Only lines with the string "elements" should be returned from the data below.

START Dataset records

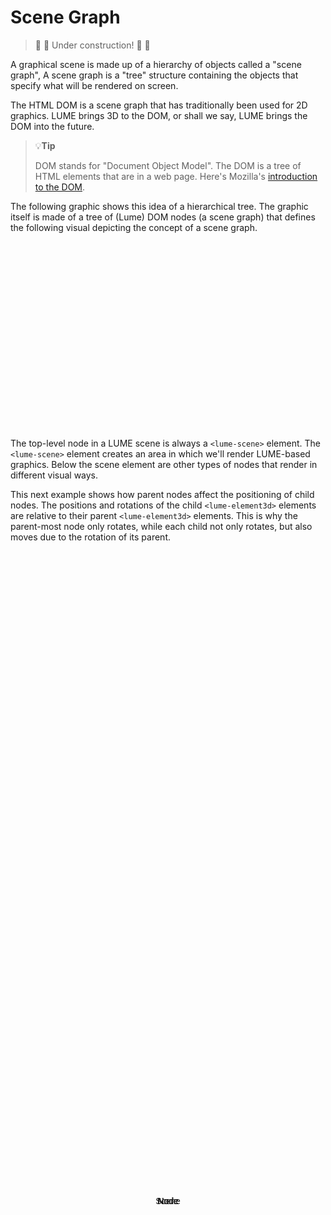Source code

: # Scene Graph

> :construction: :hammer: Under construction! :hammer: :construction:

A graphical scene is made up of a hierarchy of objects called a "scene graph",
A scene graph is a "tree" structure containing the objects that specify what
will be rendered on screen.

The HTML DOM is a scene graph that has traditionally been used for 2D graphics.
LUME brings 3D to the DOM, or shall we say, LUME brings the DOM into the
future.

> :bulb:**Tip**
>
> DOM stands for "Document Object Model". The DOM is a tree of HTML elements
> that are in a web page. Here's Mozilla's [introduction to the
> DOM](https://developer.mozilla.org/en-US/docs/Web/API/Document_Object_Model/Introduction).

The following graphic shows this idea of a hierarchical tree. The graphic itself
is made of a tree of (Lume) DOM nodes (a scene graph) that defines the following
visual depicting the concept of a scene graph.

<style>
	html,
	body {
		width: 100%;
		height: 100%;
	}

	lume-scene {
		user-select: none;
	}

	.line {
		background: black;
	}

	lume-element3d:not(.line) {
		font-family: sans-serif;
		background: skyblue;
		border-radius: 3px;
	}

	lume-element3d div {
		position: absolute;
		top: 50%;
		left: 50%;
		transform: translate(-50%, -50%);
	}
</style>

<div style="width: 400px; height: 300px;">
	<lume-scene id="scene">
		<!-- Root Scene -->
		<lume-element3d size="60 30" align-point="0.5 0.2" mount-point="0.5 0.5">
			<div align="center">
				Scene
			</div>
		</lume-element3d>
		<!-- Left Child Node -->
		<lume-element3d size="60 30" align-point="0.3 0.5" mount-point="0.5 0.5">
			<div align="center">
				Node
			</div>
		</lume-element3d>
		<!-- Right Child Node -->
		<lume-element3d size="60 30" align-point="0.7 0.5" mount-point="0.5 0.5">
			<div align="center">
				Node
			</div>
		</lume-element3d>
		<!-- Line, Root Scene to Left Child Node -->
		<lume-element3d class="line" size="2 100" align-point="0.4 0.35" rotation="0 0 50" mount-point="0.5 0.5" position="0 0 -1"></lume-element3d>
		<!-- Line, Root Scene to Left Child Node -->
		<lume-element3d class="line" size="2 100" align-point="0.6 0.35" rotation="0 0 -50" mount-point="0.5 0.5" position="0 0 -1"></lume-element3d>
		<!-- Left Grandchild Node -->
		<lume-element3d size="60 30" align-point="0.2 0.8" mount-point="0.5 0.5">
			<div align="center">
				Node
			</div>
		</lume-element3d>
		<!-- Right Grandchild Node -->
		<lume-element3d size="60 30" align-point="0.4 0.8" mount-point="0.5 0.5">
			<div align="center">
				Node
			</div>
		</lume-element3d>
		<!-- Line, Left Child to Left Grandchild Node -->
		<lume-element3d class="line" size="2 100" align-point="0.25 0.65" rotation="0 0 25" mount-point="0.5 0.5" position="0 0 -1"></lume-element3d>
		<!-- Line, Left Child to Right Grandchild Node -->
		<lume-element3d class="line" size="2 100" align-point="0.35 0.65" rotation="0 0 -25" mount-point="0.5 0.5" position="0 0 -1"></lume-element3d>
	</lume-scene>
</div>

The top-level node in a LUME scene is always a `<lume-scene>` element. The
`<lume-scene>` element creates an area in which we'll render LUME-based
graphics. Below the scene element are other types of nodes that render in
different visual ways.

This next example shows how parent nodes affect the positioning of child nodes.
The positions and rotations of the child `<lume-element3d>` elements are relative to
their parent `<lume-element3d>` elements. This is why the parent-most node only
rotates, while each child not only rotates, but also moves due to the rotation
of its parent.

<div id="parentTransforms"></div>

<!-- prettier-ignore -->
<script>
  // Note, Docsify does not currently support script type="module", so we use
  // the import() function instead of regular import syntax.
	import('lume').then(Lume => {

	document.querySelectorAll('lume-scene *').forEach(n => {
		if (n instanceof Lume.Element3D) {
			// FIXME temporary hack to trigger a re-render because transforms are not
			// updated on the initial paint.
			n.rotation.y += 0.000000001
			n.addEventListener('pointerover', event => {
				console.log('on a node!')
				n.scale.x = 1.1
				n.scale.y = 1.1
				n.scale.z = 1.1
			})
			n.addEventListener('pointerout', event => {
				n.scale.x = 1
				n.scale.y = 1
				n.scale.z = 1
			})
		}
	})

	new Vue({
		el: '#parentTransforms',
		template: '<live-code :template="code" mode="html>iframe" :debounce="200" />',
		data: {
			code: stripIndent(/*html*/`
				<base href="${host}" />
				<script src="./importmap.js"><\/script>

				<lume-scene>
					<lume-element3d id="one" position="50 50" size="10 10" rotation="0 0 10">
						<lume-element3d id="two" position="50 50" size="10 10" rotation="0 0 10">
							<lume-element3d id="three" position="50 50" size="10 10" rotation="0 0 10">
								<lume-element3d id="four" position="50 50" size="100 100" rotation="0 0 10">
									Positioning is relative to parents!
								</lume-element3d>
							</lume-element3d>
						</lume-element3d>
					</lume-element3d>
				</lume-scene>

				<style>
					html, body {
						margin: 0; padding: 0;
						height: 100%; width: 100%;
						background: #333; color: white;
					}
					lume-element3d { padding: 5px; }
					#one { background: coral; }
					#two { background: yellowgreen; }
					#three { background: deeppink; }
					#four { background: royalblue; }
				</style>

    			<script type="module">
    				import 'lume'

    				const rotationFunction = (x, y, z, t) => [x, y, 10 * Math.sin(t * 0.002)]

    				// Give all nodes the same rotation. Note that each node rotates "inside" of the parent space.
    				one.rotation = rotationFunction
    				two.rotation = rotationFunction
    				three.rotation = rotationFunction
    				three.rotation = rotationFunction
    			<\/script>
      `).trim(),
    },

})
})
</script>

END Dataset records

#### The answer
> DOM stands for "Document Object Model". The DOM is a tree of HTML elements
The positions and rotations of the child `<lume-element3d>` elements are relative to
their parent `<lume-element3d>` elements. This is why the parent-most node only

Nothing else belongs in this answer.